Lost in this discussion is something that should be obvious to everyone: your personal morality is not the law, and you don’t take the law into your own hands. Regardless of what law one lives under, it is the job of the recognized organs of justice to apply it. Regardless of how vile you consider an act to be, it is the law of the land that determines if that act is a crime and what its punishment should be.
According to the Shariah, Muslims living in the West (or other non-Muslim states) are essentially visitors from the perspective of the sacred law. The standard definition amongst Muslim scholars for the Abode of Islam (Dar al-Islam) was those lands where the Shariah reigns. Muslims outside that space reside in lands and countries as guests of whatever legal or religious system reigns there. If the law of the land were to prohibit Muslims from carrying out a duty required by the Shariah, such as prayer, or require them to do something clearly forbidden in Islam, such as drinking alcohol, the standard opinion amongst classical Muslim scholars was that Muslims could no longer reside there (a second opinion was that they should remain so that the religion of Islam would not vanish there). Otherwise, Muslims must respect the law of the land. Their decision to reside in those lands represents their agreement to a contract with the governments ruling them. As the Quran commands Muslims, “be true to your agreements” (Quran 5:1), and as the Prophetﷺ taught, “Muslims are bound by the conditions [of their agreements].” The Shariah continues to govern Muslims’ private worship and whatever areas of law the local system leaves open (such as contracts, inheritance and marriage in the US), but Muslims must respect and abide by the restrictions, duties and regulations placed upon them.
‘Kill the one who has committed sodomy’ & The Rule of Law in the Shariah
How do Muslims reconcile the principle of the rule of law with the commands of their sacred scriptures? The Quran echoes the Bible in its tone regarding justice. ‘A life for a life, an eye for an eye…’ (Quran 5:45) has an immediacy about it, as does the Prophet’s Hadith (contested, as mentioned above) ‘Whoever you find committing the act of the people of Lot, kill the active and passive partners.’ Aren’t commands like this directed at us as individuals?

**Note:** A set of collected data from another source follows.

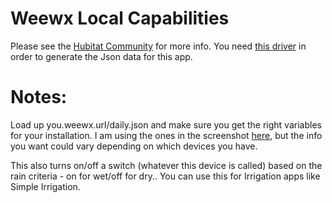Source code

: # Weewx Local Capabilities

Please see the [Hubitat Community](https://community.hubitat.com/t/release-weewx-local-capabilities/17709) for more info. You need [this driver](https://github.com/bdwilson/hubitat-weewx-driver) in order to generate the Json data for this app. 


# Notes:

Load up you.weewx.url/daily.json and make sure you get the right variables for
your installation. I am using the ones in the screenshot
[here](https://community.hubitat.com/t/release-weewx-local-capabilities/17709),
but the info you want could vary depending on which devices you have.

This also turns on/off a switch (whatever this device is called) based on the
rain criteria - on for wet/off for dry..  You can use this for
Irrigation apps like Simple Irrigation.


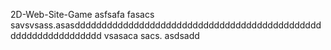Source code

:2D-Web-Site-Game
asfsafa
fasacs
savsvsass.asasddddddddddddddddddddddddddddddddddddddddddddddddddddddddddddddd
vsasaca
sacs.
asdsadd
  
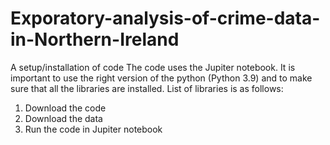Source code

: # Exporatory-analysis-of-crime-data-in-Northern-Ireland
 A setup/installation of code
The code uses the Jupiter notebook. It is important to use the right version of the python (Python 3.9) and to make sure that all the libraries are installed. List of libraries is as follows: 
1)	Download the code
2)	Download the data
3)	Run the code in Jupiter notebook



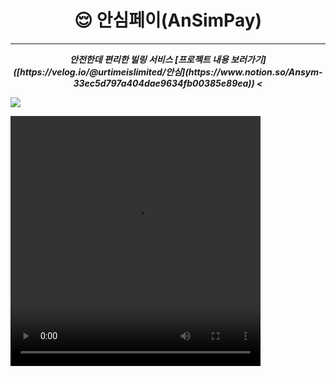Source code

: <h1 align="center">😌 안심페이(AnSimPay) </h1>

---

<p align="center"><b><i> 
안전한데 편리한 빌링 서비스 <i>
  <i> 
[프로젝트 내용 보러가기]([https://velog.io/@urtimeislimited/안심](https://www.notion.so/Ansym-33ec5d797a404dae9634fb00385e89ea)) <i><<b>



![]([https://velog.velcdn.com/images/urtimeislimited/post/00ce3d39-44ca-430f-9bf6-295591e02343/image.mp4])

<video width="400" height="400" controls>
  <source src="https://velog.velcdn.com/images/urtimeislimited/post/00ce3d39-44ca-430f-9bf6-295591e02343/image.mp4" type="video/mp4">
</video>

</p>


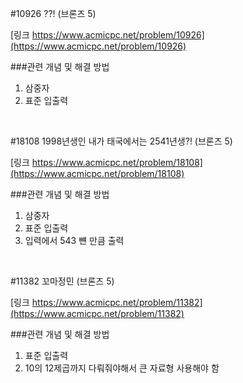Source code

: #10926 ??! (브론즈 5)

[링크 https://www.acmicpc.net/problem/10926](https://www.acmicpc.net/problem/10926)

###관련 개념 및 해결 방법
1. 삼중자
2. 표준 입출력

<br>

#18108 1998년생인 내가 태국에서는 2541년생?! (브론즈 5)

[링크 https://www.acmicpc.net/problem/18108](https://www.acmicpc.net/problem/18108)

###관련 개념 및 해결 방법
1. 삼중자
2. 표준 입출력
3. 입력에서 543 뺸 만큼 출력

<br>

#11382 꼬마정민 (브론즈 5)

[링크 https://www.acmicpc.net/problem/11382](https://www.acmicpc.net/problem/11382)

###관련 개념 및 해결 방법
1. 표준 입출력
2. 10의 12제곱까지 다뤄줘야해서 큰 자료형 사용해야 함

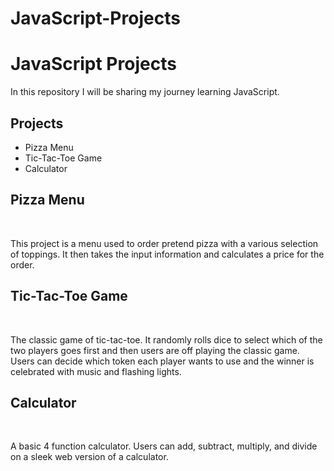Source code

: # JavaScript-Projects

<h1>JavaScript Projects</h1>

<p>In this repository I will be sharing my journey learning JavaScript.</p>

<h2>Projects</h2>
<ul>
    <li>Pizza Menu</li>
    <li>Tic-Tac-Toe Game</li>
    <li>Calculator</li>
</ul>

<h2>Pizza Menu</h2>
<br>
<p>This project is a menu used to order pretend pizza with a various selection of toppings. It then takes the input information and calculates a price for the order.</p>

<h2>Tic-Tac-Toe Game</h2>
<br>
<p>The classic game of tic-tac-toe. It randomly rolls dice to select which of the two players goes first and then users are off playing the classic game. Users can decide which token each player wants to use and the winner is celebrated with music and flashing lights.</p>

<h2>Calculator</h2>
<br>
<p>A basic 4 function calculator. Users can add, subtract, multiply, and divide on a sleek web version of a calculator.</p>

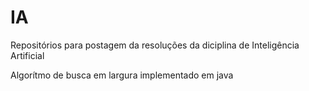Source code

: # IA
Repositórios para postagem da resoluções da diciplina de Inteligência Artificial

Algorítmo de busca em largura implementado em java
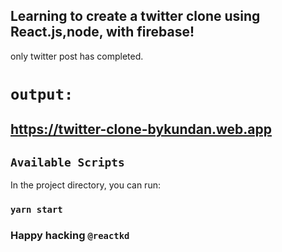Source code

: 
## Learning to create a twitter clone using React.js,node, with firebase!

only twitter post has completed.

# `output:`

## https://twitter-clone-bykundan.web.app

## `Available Scripts`

In the project directory, you can run:

### `yarn start`

### Happy hacking `@reactkd` 
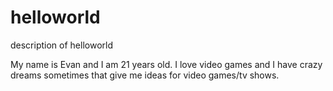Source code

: # helloworld
description of helloworld

My name is Evan and I am 21 years old.  I love video games and I have crazy dreams sometimes that give me ideas for video games/tv shows.
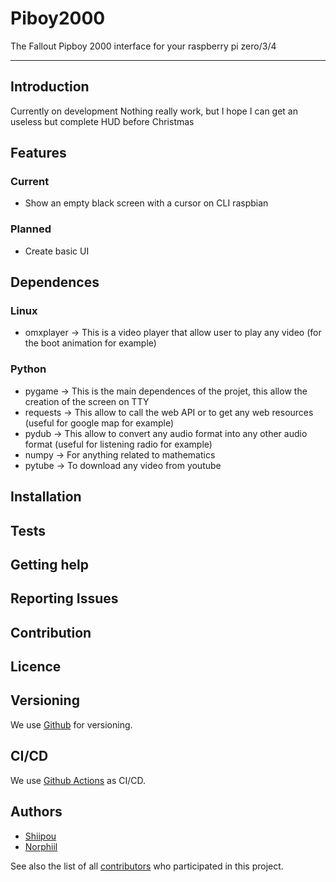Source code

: # Piboy2000

The Fallout Pipboy 2000 interface for your raspberry pi zero/3/4

---

## Introduction

Currently on development Nothing really work, but I hope I can get an useless but complete HUD before Christmas

## Features

### Current

 - Show an empty black screen with a cursor on CLI raspbian

### Planned

 - Create basic UI

## Dependences

### Linux
 - omxplayer -> This is a video player that allow user to play any video (for the boot animation for example)

### Python
 - pygame -> This is the main dependences of the projet, this allow the creation of the screen on TTY
 - requests -> This allow to call the web API or to get any web resources (useful for google map for example)
 - pydub -> This allow to convert any audio format into any other audio format (useful for listening radio for example)
 - numpy -> For anything related to mathematics
 - pytube -> To download any video from youtube

## Installation


## Tests


## Getting help


## Reporting Issues


## Contribution


## Licence


## Versioning

We use [Github](http://github.com/) for versioning.

## CI/CD

We use [Github Actions](http://github.com/features/actions) as CI/CD.

## Authors

* [Shiipou](http://github.com/fcadet01/)
* [Norphiil](https://github.com/norphiil/)

See also the list of all [contributors](https://github.com/Nocturlab/piboy2000/graphs/contributors) who participated in this project.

This question was posed to the most famous scholar of thirteenth-century Cairo (and Damascus, for that matter). Ibn ‘Abd al-Salam was asked whether a person who had committed a grievous crime or mortal sin was allowed to take the law into his own hands and kill himself. The answer was no, ruled the scholar. If the person wants to be punished, he should confess before a judge so that he could be dealt with ‘in the legal manner (‘ala al-wajh al-shar’i).’ Scriptures like the Bible and the Quran address mankind at the level of conceptual default, as individuals unmediated by governments. At that level, Ibn ‘Abd al-Salam explained, it was indeed individuals who sought justice for wrongs done them, who exacted ‘an eye for an eye.’ But, he continued, the Shariah delegated this power and role to governments because of the serious risk of abuse.

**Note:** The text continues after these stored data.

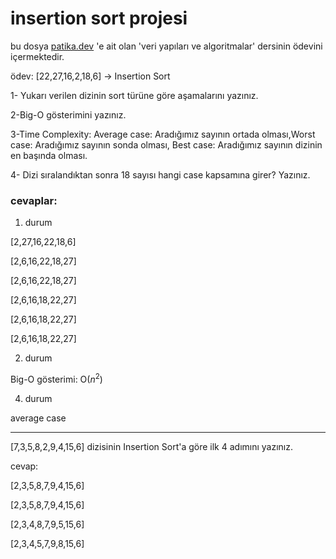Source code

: # insertion sort projesi
bu dosya [patika.dev](https://app.patika.dev/paths) 'e ait olan 'veri yapıları ve algoritmalar' dersinin ödevini içermektedir.

ödev: [22,27,16,2,18,6] -> Insertion Sort

1- Yukarı verilen dizinin sort türüne göre aşamalarını yazınız.

2-Big-O gösterimini yazınız.

3-Time Complexity: Average case: Aradığımız sayının ortada olması,Worst case: Aradığımız sayının sonda olması, Best case: Aradığımız sayının dizinin en başında olması.

4- Dizi sıralandıktan sonra 18 sayısı hangi case kapsamına girer? Yazınız.
 
 ### cevaplar:
 1. durum

 [2,27,16,22,18,6]

[2,6,16,22,18,27]

[2,6,16,22,18,27]

[2,6,16,18,22,27]

[2,6,16,18,22,27]

[2,6,16,18,22,27]

2. durum

Big-O gösterimi: O($n^2$)

4. durum

average case

-------------
[7,3,5,8,2,9,4,15,6] dizisinin Insertion Sort'a göre ilk 4 adımını yazınız.

cevap:

[2,3,5,8,7,9,4,15,6]

[2,3,5,8,7,9,4,15,6]

[2,3,4,8,7,9,5,15,6]

[2,3,4,5,7,9,8,15,6]


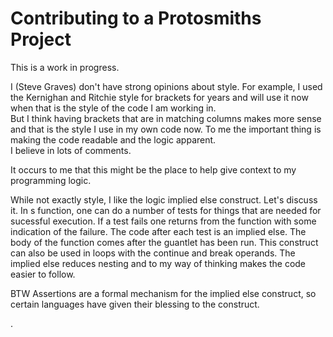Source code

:  # Contributing to a Protosmiths Project

This is a work in progress. 

I (Steve Graves) don't have strong opinions about style. For example, I used the Kernighan and Ritchie 
style for brackets for years and will use it now when that is the style of the code I am working in.  
But I think having brackets that are in matching columns makes more sense and that is the style I use 
in my own code now.  To me the important thing is making the code readable and the logic apparent.  
I believe in lots of comments.

It occurs to me that this might be the place to help give context to my programming logic. 

While not exactly style, I like the logic implied else construct.  Let's discuss it. In s function, 
one can do a number of tests for things that are needed for sucessful execution.  If a test fails one 
returns from the function with some indication of the failure.   The code after each test is an implied 
else.  The body of the function comes after the guantlet has been run.  This construct can also be used 
in loops with the continue and break operands.  The implied else reduces nesting and to my way of thinking 
makes the code easier to follow.

BTW Assertions are a formal mechanism for the implied else construct, so certain languages have given
their blessing to the construct.

.  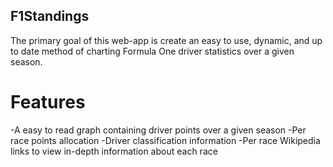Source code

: ## F1Standings

The primary goal of this web-app is create an easy to use, dynamic, and up to date method of charting Formula One driver statistics over a given season. 

# Features
-A easy to read graph containing driver points over a given season
-Per race points allocation
-Driver classification information
-Per race Wikipedia links to view in-depth information about each race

This became the standard position of Muslim scholars regarding punishing people for the Hudud crimes as well as for handling crimes like murder. In the Hanbali school (my school), the position has been clear: “For us the principle is delegating the Hudud to the authority (imam), because it is right of God, so it should be delegated to His deputy [on earth].” A later Hanbali scholar explains that this is because enforcing such laws “requires exercising discernment and reason (ijtihad)” to make sure that justice is being done. In the case of murder, the family of the victim has a God given (even natural) right to see justice done and to see the killer punished. But if a family member kills the murderer himself, without permission from the ruler or judge, he can be seriously punished. If someone kills the murderer when the judge has explicitly ordered they not be touched, then the vigilante will themselves be charged with murder. There can be no execution of a murderer, even one whose guilt is known, without permission from the ruling authority (these are examples from the Hanafi and Shafi schools of law). As summed up by the late, great Muslim jurist Wahba al-Zuhayli, “It is an agreed upon principle that applying the punishments of the Hudud and Qisas (eye-for-an-eye crimes) as well as other discretionary punishments falls under the special purview of the authorities (imam).”
How Was Homosexuality Dealt with in Pre-Modern Islamic Civilization?
The short answer is that it wasn’t. Like a DEA agent watching a Keith Richards interview, the guardians of the Shariah (judges, concerned scholars, market police, etc.) turned a blind eye to the private lives of the populace. Thus, despite the endless production of poetry extolling the beauty of young boys, instances of people being punished for Liwat are exceedingly rare (I have only come across a few examples in Islamic history). Of course, Muslim jurists knew that homosexuality existed all around them. And they disapproved. As Ibn ‘Abd al-Salam wrote, people only seem concerned about sins if they were socially rejected, not if they were objectionable to God. People were mortified by eating in public during Ramadan, he complained, but they saw no problem with ubiquitous sodomy.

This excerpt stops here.